Breaking: U.S. Rep. Elijah Cummings, House oversight chairman, dies at 68

House oversight and reform committee Chairman Elijah Cummings presides over a panel hearing June 4 on Capitol Hill in Washington, D.C. File Photo by Kevin Dietsch/UPI

Oct. 17 (UPI) — Rep. Elijah Cummings, the chairman of the House oversight committee that’s one of three panels driving the impeachment investigation of President Donald Trump, died early Thursday from complications from longstanding health challenges, his office said. He was 68.

The Baltimore Democrat died at John Hopkins Hospital at about 2:45 a.m. EDT.

Cummings had minimally invasive heart surgery in 2017, which led to an infection that kept him in the hospital longer than expected. He was hospitalized again for a knee infection, but said earlier this year his health was fine. He’d been absent from Capitol Hill in recent weeks and hadn’t attended a roll call since Sept. 11.

“Congressman Cummings was an honorable man who proudly served his district and the nation with dignity, integrity, compassion and humility,” his wife, Maryland Democratic Party Chair Maya Rockeymoore Cummings, said. “he worked until his last breath because he believed our democracy was the highest and best expression of our collective humanity and that our nation’s diversity was our promise, not our problem. It has been an honor to walk by his side on this incredible journey. I loved him deeply and will miss him dearly.”

The 12-term congressman challenged Trump at every turn after he took office in early 2017, seeking subpoenas in court as well as Trump’s personal and financial records. He resented Trump’s comments this year that four Democratic congresswomen of color should “go back” to other countries. On that occasion, Cummings publicly recalled memories of white mobs taunting he and other African American community leaders who tried to integrate a swimming pool in South Baltimore in 1962.
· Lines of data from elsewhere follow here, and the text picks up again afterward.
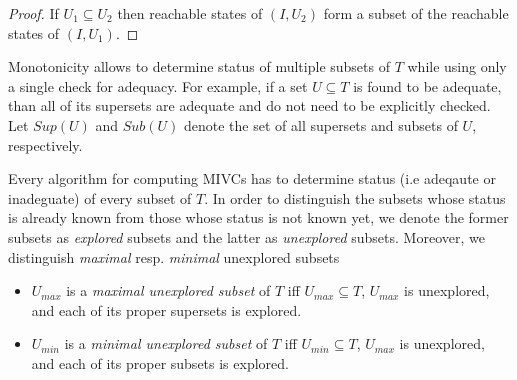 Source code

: \begin{proof}
If $U_1 \subseteq U_2$ then reachable states of $(I, U_2)$ form  a subset of the reachable states
of $(I, U_1)$.
\end{proof}
%


Monotonicity allows  to determine status  of multiple subsets of $T$ while using only a single check for adequacy. For example, if a set $U \subseteq T$ is found to be adequate, than all of its supersets are   adequate and do not need to be explicitly checked. Let     $\mathit{Sup}(U)$ and $\mathit{Sub}(U)$ denote the set of all supersets and subsets of $U$, respectively.

Every algorithm for computing MIVCs has to determine status (i.e adeqaute or inadeguate) of every subset of $T$.  In order to distinguish the subsets whose status is already known from those whose status is not known yet, we denote the former subsets as \emph{explored} subsets and the latter as \emph{unexplored} subsets. Moreover, we distinguish \emph{maximal} resp. \emph{minimal} unexplored subsets 
\begin{itemize}
	\item $U_{max}$ is a \emph{maximal unexplored subset} of $T$ iff $U_{max} \subseteq T$, $U_{max}$ is unexplored, and each of its proper supersets is explored.
	\item $U_{min}$ is a \emph{minimal unexplored subset} of $T$ iff $U_{min} \subseteq T$, $U_{max}$ is unexplored, and each of its proper subsets is explored.
\end{itemize}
“Tremendously saddened to learn of the passing of Elijah Cummings,” Sen. Mark Warner of Virginia tweeted Thursday. “This is a loss for Baltimore, Congress and the country.”
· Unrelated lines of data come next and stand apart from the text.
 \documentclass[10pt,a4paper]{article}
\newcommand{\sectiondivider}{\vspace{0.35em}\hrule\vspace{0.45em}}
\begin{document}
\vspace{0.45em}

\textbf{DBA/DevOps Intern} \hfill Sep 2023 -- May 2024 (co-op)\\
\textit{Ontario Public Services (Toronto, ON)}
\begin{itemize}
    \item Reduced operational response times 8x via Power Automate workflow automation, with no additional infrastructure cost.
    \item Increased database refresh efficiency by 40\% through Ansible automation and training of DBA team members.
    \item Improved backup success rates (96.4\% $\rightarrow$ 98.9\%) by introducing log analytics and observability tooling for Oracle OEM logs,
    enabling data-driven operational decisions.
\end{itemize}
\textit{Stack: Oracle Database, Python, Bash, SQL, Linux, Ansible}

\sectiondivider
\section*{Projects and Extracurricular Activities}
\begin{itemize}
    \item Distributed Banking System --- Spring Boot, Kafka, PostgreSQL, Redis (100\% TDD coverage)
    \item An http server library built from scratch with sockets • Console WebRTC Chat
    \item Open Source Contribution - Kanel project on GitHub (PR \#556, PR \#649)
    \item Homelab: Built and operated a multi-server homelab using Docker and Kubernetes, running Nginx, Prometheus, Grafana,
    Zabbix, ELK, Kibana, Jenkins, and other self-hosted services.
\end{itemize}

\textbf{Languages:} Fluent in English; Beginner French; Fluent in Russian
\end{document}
“My heart is saddened at the loss of a colleague and friend,” former Maryland Lt. Gov. Michael Steele added. “Elijah cared deeply about public service and the importance of ‘representing your people.’ Rest In Peace good and faithful servant.”

McDaniel College political professor Herbert Smith called Cummings “the quintessential speaking-truth-to-power representative.”

“Cummings has never shied from a very forceful give-and-take,” he said.

In July, Trump tweeted a series of attacks against Cummings and his home town of Baltimore, calling it “rat and rodent infested.” Cummings chose not to respond, saying only that he didn’t approve of Trump’s “racist language.”

Cummings was one of seven children of Robert Cummings Sr. and Ruth Elma Cummings, who were sharecroppers on the same land where their ancestors had worked as slaves. They moved to Baltimore in the late 1940s.

Cummings became oversight committee chair in January after the Democrats took over the House majority, and previously served on the chamber’s transportation committee. Before his special election to the House in 1996, Cummings was a Maryland state delegate for 13 years and a trial attorney.

Cummings became a central figure in 2015 amid looting and rioting in Baltimore following the death of Freddie Gray.

“I’ve often said, our children are the living messages we send to a future we will never see,” Cummings said at Gray’s funeral. “But now our children are sending us to a future they will never see! There’s something wrong with that picture.”

Cummings famously used a bullhorn to assure rioters that authorities were taking the case seriously. The bullhorn was a gift from Democratic colleagues after California Rep. Darrell Issa once switched off a microphone so Cummings couldn’t speak. It bore a gold label that read, “The gentlemen will not yield.”